=== Your assignment ===
Below are the entries; return every line among them that holds the word "duna".

───── Records for processing ─────

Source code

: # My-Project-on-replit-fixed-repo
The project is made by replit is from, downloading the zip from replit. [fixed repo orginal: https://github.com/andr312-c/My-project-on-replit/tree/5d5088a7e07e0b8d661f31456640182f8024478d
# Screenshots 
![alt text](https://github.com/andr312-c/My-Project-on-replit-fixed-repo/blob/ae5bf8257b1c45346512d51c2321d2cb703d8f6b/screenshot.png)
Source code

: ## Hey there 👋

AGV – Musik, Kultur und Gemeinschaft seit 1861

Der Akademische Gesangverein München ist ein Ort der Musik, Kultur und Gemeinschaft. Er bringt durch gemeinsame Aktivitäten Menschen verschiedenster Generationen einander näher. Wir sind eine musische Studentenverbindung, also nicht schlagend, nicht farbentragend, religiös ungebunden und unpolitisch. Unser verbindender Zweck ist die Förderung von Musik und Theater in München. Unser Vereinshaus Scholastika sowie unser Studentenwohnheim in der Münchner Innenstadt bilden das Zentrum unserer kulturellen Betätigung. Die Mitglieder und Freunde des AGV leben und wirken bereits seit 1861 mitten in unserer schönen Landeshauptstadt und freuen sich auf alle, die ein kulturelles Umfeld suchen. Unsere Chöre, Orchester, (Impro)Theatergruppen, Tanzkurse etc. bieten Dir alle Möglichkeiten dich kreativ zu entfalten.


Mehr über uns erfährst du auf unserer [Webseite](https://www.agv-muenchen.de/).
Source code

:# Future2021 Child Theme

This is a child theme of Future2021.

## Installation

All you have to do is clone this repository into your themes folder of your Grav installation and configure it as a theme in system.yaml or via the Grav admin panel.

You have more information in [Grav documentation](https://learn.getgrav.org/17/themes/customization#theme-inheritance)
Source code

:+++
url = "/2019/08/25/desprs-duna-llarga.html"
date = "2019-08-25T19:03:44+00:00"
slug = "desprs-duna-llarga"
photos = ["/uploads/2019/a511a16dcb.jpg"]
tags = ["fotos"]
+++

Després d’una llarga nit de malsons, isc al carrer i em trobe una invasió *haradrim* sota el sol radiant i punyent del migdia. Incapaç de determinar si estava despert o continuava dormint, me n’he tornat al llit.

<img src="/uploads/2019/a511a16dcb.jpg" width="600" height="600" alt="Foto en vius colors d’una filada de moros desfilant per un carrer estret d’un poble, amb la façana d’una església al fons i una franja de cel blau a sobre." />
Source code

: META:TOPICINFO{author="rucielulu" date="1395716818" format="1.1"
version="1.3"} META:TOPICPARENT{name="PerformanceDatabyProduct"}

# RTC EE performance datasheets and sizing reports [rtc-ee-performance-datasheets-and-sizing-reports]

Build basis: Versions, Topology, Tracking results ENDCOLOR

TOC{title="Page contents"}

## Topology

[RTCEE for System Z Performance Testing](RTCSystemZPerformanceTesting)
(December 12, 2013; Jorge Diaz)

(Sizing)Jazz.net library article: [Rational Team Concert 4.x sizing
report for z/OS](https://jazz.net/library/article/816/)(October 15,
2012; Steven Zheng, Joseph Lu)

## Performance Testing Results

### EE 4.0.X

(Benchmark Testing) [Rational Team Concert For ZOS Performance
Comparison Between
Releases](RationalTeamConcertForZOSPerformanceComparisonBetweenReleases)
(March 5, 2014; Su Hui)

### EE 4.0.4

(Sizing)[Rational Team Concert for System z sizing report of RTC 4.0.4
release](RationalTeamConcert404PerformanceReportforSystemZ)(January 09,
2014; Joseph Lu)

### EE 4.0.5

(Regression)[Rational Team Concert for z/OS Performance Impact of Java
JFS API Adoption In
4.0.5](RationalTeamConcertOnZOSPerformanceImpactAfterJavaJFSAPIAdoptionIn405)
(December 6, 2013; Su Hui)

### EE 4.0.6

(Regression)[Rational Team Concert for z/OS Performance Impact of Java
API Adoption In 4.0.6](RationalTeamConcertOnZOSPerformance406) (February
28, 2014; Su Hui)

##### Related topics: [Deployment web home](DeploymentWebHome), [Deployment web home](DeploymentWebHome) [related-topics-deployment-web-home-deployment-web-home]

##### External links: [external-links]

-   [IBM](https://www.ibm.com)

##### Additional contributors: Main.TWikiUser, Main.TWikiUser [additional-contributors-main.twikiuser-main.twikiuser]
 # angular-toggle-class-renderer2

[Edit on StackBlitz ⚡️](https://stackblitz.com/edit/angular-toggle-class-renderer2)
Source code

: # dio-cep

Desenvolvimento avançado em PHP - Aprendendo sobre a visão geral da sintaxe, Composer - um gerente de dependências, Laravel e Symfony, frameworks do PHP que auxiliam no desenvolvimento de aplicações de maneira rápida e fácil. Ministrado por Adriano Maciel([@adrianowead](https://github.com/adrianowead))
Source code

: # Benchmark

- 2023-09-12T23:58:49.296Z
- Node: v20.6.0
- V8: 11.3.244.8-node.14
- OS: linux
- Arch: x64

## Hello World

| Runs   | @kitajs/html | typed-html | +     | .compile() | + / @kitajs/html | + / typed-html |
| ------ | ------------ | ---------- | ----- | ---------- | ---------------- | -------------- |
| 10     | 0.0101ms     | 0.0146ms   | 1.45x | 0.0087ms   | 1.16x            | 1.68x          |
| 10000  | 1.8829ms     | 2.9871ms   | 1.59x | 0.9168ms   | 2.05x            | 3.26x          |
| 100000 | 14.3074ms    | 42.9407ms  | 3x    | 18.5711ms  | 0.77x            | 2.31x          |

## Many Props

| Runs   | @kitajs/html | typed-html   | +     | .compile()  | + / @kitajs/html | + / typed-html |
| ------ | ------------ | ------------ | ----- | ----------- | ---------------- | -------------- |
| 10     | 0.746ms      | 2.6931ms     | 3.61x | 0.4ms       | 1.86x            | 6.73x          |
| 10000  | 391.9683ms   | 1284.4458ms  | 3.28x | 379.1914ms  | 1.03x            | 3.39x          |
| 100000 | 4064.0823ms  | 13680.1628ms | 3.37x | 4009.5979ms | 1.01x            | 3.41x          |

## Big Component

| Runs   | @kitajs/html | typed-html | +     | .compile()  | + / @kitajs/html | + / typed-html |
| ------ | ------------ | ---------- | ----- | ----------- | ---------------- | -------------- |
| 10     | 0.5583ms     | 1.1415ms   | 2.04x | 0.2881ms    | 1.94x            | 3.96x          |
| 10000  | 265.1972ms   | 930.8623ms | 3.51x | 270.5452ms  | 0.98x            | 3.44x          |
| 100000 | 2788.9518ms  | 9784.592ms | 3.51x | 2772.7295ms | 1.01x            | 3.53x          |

─────
───── Records for processing ─────

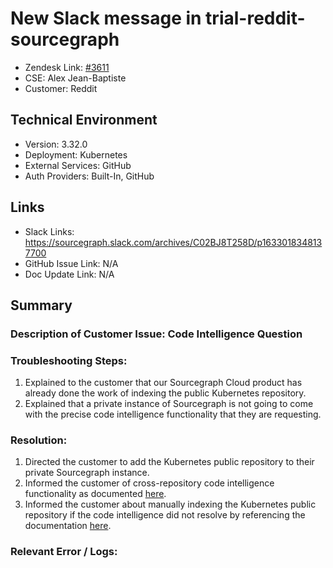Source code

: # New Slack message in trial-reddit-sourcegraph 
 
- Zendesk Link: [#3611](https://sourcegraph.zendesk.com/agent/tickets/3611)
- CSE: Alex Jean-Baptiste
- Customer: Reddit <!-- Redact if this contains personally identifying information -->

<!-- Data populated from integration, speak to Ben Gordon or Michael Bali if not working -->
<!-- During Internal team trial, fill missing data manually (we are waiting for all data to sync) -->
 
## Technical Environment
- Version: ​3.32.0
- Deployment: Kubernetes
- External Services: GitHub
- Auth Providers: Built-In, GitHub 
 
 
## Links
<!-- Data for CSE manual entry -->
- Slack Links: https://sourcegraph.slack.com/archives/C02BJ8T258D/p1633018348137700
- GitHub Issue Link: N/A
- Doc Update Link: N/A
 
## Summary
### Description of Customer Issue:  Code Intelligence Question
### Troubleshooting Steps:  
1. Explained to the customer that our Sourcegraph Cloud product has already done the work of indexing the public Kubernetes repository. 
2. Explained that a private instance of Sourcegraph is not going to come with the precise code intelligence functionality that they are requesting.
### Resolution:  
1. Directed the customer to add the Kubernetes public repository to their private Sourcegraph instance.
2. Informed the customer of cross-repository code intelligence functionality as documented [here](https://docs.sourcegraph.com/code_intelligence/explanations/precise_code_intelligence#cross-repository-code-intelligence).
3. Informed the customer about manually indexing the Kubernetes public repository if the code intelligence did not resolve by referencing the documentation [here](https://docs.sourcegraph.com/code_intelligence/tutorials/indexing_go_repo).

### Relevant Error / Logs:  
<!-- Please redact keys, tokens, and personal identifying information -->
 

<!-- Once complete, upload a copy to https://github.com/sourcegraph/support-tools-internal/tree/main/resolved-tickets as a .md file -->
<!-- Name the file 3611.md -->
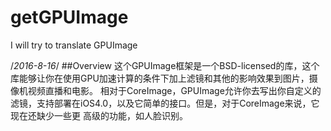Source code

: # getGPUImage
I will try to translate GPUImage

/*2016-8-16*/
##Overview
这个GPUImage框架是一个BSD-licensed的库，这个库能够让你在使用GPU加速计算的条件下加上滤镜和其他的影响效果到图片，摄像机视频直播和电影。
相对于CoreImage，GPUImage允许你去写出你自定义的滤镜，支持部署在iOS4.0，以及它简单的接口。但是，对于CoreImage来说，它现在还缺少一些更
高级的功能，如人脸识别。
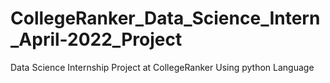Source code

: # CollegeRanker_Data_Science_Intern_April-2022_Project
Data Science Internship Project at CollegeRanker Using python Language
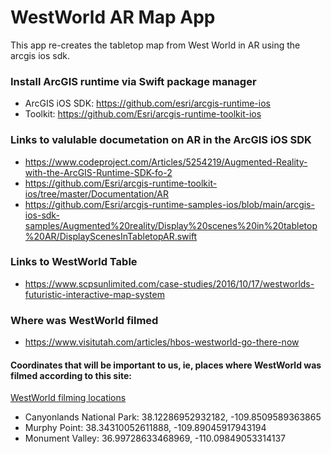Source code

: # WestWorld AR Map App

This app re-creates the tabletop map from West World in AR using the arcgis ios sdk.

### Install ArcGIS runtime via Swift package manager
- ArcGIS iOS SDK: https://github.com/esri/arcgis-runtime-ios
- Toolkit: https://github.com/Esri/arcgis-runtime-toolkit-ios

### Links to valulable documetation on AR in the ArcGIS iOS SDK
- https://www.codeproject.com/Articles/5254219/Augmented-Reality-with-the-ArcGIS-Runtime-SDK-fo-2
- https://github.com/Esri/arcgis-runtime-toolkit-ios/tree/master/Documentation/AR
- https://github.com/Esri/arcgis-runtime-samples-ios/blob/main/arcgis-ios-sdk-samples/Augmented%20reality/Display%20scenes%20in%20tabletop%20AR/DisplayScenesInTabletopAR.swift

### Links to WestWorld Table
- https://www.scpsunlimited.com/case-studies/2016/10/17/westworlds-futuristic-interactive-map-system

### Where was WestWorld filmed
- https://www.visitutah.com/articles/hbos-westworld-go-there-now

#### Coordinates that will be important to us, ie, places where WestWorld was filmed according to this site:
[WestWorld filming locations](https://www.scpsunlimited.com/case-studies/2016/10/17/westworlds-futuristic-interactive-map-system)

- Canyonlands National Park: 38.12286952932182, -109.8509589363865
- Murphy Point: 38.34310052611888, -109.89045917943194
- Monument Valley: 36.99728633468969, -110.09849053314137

─────
───── Records for processing ─────

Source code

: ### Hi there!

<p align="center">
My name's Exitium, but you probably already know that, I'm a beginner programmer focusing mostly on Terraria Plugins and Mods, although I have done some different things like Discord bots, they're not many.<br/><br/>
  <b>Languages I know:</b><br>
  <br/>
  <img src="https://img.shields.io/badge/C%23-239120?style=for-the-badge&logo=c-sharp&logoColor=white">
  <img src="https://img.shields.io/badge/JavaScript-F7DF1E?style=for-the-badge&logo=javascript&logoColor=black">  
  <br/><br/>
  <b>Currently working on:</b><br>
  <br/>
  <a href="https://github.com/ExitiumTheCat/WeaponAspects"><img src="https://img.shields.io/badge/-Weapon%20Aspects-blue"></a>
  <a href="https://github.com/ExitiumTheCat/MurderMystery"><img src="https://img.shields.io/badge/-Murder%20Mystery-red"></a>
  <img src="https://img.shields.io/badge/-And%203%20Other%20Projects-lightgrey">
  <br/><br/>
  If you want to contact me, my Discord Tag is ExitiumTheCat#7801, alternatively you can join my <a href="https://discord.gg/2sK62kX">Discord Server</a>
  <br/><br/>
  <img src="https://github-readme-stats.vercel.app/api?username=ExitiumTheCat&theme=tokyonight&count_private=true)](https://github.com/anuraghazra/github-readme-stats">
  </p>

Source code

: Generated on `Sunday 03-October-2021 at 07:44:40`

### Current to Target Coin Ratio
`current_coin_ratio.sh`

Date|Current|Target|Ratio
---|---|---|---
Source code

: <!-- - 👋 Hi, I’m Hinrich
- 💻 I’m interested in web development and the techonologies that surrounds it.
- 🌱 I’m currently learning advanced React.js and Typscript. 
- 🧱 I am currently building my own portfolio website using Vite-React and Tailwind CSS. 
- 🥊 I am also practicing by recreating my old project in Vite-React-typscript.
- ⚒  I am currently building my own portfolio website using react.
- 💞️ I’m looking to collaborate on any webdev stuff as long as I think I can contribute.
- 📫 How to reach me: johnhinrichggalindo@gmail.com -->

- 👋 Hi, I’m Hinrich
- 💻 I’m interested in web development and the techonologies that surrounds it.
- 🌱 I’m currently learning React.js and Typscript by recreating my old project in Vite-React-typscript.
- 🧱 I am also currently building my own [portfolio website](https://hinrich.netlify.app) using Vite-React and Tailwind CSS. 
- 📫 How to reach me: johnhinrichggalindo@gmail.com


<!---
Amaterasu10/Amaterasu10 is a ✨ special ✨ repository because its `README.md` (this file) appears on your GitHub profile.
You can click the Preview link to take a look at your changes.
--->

─────

=== Result below ===
url = "/2019/08/25/desprs-duna-llarga.html"
slug = "desprs-duna-llarga"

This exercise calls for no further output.